What penalties will return?

  • The return of UN sanctions would oblige Iran to suspend all enrichment-related and reprocessing activities, including research and development, and ban the import of anything that could contribute to those activities or the development of nuclear weapons delivery systems.

  • It will also include re-imposing an arms embargo on Iran, preventing it from developing ballistic missiles capable of launching nuclear weapons, and resuming specific sanctions against dozens of individuals and entities.

  • Countries will be urged to check shipments to and from Iran, and allow them to confiscate any prohibited shipment.

What led to that result?

  • The United States filed a complaint with the UN Security Council about Iran violating the nuclear deal last month.

  • Since the United States withdrew from the nuclear deal, Washington has imposed strong unilateral sanctions, in an effort to force Iran to return to negotiate a new agreement.

  • In response, Iran violated basic restrictions imposed by the agreement, including its stockpile of enriched uranium.

  • The United States says that according to a 2015 UN Security Council resolution that includes the nuclear deal in its system, it has activated a 30-day process to reimpose all UN sanctions on Iran.

  • Washington believes that despite its withdrawal from the nuclear agreement, the resolution still considers it a participating country.

  • The Security Council had to vote within 30 days on a resolution to continue to reduce sanctions imposed on Iran, and unless such a resolution is adopted by the deadline, all UN sanctions that were in effect before the 2015 nuclear deal will be re-imposed automatically, and no such resolution has been proposed. This decision to vote.

  • Last month, Indonesia - which was chairing the UN Security Council for the month of August - said it was "not in a position to take further measures" regarding the US attempt to activate the return of all international organization sanctions on Iran;

    Because the matter does not get unanimous within the Council.

  • 13 countries out of 15 on the Security Council say they oppose Washington's moves;

    It considers it invalid, given that it uses a process from within the nuclear agreement to which it is no longer a party.

  • Pompeo warned on Saturday that "if member states of the United Nations fail to fulfill their obligations to impose these sanctions, the United States is prepared to use its domestic powers to impose consequences for these failures."

What will the United States do now?

  • The US President intends to issue an executive order allowing him to impose sanctions on anyone who violates the United Nations conventional arms embargo imposed on Iran;

    In an attempt to strengthen America's insistence that the measure has been extended indefinitely beyond October 18 next.

  • The executive order is expected to be issued in the coming days, and it will allow the president to punish foreign violators, as US entities are already prohibited from carrying out any arms-related dealings with Iran, and denying them access to the US market.

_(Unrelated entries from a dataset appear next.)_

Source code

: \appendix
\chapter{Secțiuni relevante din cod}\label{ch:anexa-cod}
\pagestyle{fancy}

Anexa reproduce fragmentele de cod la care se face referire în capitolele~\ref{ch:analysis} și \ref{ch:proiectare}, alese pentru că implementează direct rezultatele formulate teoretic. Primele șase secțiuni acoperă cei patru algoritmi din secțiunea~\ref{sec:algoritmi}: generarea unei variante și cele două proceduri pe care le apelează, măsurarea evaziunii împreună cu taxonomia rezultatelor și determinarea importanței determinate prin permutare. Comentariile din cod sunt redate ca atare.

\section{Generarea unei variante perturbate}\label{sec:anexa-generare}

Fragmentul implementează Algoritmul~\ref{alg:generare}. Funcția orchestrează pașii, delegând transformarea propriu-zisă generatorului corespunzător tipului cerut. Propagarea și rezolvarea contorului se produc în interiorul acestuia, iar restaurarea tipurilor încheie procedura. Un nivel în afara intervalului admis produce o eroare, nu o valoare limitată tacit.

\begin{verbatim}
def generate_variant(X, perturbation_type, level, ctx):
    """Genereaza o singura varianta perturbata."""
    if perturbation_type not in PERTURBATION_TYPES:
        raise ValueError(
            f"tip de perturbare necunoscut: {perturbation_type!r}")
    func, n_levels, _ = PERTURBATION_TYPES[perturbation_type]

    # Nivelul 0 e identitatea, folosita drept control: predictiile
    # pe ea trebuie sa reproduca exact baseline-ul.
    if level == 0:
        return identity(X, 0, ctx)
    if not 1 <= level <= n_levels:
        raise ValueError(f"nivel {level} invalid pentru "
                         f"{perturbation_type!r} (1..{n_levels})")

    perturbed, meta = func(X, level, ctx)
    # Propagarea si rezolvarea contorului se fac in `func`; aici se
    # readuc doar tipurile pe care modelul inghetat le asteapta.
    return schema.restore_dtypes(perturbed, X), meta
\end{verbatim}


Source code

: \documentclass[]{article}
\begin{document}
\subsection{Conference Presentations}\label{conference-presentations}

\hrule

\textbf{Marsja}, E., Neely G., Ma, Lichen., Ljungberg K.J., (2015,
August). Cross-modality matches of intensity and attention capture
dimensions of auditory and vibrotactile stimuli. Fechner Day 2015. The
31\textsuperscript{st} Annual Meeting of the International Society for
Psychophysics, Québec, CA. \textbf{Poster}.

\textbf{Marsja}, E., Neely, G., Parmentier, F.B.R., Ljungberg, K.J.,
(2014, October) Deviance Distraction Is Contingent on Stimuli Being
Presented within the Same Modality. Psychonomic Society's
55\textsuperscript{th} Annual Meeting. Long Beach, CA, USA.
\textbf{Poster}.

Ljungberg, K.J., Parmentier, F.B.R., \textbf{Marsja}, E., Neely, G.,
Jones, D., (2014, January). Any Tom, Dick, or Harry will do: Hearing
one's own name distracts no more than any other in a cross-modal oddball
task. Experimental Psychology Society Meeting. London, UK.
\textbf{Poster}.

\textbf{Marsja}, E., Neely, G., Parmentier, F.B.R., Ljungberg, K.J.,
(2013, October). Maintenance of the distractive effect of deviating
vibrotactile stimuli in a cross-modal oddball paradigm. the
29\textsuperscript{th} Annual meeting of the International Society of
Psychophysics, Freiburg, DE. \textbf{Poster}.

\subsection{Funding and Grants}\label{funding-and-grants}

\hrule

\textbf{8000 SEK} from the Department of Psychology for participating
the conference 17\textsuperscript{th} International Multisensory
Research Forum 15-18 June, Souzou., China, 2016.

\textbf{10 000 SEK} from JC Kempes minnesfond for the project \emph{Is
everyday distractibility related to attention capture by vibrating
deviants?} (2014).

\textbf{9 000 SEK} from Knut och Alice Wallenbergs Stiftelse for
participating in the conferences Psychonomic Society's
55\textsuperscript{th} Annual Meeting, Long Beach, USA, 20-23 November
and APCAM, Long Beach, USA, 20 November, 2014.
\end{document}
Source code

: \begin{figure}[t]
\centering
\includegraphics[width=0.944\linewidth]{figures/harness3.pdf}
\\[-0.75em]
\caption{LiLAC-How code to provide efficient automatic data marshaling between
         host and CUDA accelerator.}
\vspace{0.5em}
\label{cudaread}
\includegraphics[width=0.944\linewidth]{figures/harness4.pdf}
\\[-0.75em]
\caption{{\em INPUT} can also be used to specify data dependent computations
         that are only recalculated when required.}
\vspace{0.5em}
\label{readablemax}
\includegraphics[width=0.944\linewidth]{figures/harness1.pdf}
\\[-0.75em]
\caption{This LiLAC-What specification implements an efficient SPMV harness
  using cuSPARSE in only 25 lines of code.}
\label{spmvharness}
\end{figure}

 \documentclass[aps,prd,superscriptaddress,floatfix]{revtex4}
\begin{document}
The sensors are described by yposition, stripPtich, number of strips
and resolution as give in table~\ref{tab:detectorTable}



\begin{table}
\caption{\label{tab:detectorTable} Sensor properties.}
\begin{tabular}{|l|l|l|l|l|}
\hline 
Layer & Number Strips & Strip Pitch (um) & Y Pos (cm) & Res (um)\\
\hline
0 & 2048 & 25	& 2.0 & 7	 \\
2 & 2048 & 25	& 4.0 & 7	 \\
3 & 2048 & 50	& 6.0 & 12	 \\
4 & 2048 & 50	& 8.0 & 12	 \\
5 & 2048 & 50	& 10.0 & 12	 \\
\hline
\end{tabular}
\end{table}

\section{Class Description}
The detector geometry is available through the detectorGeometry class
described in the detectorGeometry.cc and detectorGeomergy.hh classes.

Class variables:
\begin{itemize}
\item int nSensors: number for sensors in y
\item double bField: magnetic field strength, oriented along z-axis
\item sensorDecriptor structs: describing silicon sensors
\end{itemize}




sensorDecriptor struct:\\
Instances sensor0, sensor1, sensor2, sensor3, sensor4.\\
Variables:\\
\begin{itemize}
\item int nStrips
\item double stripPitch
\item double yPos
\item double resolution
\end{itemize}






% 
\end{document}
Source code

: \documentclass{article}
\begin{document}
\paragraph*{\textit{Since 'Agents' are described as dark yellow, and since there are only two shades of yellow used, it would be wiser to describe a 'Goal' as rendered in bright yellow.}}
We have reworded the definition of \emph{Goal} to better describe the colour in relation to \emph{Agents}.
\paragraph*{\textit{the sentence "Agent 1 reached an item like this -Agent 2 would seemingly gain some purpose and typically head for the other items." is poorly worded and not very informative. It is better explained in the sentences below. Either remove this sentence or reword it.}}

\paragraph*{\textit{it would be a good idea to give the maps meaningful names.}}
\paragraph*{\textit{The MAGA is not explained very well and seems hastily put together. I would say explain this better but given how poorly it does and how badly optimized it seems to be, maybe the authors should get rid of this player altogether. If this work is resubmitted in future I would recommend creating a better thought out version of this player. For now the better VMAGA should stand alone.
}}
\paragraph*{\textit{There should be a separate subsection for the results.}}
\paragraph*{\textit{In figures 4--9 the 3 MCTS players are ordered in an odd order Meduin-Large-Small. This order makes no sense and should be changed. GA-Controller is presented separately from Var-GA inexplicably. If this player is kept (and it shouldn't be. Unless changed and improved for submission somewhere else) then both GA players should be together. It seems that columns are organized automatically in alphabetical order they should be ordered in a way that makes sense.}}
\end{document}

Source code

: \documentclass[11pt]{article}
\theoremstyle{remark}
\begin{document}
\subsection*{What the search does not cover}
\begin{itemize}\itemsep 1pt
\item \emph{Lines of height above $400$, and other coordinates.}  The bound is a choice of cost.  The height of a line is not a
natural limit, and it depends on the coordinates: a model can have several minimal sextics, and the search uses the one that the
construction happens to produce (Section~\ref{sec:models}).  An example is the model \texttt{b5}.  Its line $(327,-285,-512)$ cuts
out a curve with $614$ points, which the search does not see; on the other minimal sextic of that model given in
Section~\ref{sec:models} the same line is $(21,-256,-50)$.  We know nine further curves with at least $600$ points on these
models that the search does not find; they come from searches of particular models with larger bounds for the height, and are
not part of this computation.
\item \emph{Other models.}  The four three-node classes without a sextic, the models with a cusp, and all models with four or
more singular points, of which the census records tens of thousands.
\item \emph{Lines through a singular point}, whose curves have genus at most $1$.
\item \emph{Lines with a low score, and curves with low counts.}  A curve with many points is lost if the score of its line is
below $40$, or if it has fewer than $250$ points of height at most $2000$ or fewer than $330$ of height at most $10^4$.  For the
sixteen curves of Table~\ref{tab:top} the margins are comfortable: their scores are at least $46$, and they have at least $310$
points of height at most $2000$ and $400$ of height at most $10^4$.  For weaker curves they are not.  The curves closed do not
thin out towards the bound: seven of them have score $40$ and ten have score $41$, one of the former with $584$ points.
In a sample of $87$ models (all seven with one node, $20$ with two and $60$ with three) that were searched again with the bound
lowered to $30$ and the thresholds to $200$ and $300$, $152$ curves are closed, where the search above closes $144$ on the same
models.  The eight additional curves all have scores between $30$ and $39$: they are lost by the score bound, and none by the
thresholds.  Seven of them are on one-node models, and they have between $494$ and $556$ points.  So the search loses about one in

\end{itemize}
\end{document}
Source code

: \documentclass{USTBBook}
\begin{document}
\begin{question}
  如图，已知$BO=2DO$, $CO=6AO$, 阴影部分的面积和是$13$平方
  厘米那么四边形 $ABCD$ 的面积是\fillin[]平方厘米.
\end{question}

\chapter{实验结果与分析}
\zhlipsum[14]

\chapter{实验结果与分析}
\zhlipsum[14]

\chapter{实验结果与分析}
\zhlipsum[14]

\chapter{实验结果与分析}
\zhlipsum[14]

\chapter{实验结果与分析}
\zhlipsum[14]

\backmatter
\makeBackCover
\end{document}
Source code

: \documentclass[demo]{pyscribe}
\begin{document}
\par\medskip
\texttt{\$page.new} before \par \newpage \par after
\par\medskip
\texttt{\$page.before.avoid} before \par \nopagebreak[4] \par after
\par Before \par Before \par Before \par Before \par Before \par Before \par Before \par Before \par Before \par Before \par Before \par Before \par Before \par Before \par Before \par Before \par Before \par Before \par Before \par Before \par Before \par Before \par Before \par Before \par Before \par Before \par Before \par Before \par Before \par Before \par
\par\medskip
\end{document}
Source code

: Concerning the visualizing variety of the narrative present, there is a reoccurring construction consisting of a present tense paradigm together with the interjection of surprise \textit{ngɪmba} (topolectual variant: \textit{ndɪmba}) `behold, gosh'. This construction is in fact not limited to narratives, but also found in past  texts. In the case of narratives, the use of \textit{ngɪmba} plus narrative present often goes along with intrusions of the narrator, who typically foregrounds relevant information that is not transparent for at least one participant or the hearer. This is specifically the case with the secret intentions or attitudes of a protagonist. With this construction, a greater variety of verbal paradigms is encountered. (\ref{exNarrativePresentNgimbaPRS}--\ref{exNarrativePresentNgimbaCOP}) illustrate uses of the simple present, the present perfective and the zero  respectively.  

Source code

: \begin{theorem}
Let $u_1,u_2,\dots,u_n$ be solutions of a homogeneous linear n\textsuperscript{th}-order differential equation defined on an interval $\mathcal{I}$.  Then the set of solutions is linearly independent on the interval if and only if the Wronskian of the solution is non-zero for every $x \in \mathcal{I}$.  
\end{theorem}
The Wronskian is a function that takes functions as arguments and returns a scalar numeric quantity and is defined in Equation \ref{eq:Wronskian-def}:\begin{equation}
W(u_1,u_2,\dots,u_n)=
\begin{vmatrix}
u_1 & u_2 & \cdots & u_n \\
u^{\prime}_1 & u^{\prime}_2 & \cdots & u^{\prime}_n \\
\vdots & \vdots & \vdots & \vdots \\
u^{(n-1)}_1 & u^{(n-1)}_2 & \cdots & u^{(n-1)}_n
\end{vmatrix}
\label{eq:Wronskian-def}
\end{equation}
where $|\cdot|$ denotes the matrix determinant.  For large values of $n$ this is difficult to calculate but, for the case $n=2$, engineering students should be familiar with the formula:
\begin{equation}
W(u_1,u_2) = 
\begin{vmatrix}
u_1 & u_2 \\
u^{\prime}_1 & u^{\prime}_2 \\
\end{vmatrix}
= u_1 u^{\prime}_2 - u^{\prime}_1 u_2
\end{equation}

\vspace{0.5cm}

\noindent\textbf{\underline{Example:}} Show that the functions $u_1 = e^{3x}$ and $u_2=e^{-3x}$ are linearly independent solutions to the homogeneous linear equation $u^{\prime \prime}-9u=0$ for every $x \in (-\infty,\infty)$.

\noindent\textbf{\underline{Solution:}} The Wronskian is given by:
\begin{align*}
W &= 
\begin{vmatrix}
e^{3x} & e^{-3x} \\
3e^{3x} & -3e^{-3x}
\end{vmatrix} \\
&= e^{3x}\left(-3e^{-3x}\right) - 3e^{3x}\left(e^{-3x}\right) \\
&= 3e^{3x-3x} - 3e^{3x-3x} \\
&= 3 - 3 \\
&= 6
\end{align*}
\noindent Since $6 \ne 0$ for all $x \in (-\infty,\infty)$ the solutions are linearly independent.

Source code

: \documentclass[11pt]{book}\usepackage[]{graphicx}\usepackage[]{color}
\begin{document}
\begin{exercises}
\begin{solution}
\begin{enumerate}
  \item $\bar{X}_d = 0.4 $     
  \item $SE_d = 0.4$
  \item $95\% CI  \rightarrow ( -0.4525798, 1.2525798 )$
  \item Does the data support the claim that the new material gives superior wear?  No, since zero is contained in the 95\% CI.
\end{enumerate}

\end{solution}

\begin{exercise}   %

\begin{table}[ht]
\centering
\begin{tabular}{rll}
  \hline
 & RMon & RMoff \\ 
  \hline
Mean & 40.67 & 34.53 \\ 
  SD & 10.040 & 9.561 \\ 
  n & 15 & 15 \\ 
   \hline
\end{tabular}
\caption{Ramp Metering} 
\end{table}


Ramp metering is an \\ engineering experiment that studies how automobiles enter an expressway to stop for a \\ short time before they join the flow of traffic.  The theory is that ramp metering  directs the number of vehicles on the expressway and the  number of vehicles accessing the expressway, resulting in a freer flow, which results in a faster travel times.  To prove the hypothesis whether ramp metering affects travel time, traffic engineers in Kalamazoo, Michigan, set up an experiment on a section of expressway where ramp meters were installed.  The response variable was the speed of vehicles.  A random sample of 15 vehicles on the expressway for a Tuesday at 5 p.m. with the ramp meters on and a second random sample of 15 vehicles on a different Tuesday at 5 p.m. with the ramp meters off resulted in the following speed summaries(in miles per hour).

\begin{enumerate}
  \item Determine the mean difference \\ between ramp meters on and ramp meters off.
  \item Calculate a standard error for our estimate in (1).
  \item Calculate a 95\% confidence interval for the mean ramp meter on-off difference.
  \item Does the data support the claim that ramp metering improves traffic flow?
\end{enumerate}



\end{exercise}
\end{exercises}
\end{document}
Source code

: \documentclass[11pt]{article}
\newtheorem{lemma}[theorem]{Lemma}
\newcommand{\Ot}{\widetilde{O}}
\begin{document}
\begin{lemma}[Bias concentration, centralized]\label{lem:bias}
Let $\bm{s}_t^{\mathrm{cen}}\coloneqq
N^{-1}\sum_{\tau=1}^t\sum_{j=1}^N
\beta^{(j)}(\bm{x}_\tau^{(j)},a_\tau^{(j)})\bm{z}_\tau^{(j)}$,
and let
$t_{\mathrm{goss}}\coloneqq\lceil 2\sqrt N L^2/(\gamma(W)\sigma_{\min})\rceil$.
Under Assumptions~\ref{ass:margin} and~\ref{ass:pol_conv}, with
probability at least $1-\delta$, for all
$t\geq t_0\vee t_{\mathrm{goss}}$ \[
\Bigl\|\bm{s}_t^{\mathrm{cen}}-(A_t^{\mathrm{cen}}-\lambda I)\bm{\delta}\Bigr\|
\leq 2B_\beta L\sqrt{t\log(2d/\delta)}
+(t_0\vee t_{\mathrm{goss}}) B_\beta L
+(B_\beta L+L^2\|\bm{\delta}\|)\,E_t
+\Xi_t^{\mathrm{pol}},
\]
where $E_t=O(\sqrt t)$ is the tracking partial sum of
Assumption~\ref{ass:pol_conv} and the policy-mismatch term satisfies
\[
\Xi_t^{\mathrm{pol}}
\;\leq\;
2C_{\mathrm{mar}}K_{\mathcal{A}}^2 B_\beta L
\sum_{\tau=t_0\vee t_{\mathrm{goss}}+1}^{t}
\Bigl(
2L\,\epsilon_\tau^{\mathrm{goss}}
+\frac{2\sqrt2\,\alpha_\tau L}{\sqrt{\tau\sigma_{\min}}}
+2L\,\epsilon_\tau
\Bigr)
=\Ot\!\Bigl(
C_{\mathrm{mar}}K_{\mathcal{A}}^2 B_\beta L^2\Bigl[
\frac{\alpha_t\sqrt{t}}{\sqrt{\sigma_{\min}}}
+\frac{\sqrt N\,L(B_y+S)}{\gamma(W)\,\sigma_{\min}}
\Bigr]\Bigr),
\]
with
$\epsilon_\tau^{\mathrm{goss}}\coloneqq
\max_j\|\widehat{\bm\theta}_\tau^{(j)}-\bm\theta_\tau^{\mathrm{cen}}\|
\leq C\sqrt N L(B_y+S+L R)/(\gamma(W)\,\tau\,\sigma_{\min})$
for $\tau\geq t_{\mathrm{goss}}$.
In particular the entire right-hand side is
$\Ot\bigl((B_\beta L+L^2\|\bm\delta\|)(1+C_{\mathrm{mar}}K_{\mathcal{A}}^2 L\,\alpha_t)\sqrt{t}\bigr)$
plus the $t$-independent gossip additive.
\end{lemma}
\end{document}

How will an administration led by Democrat Joe Biden deal with Iran?

  • Three prominent Iranian officials said that the leadership in their country is determined to maintain its commitment to the nuclear deal, in the hope that Trump's Democratic rival, Joe Biden, wins the US presidential election on November 3, which may save the agreement.

  • Biden - who was Obama's deputy at the time of negotiating the nuclear deal - said that he would return his country as a party to it if Iran first came back to abide by all of its provisions.

  • "If Iran returns to strict adherence to the nuclear deal, the United States will return to join and build on the agreement, and will work with its allies to counter Iran's destabilizing actions," said Biden campaign spokesman Andrew Bates.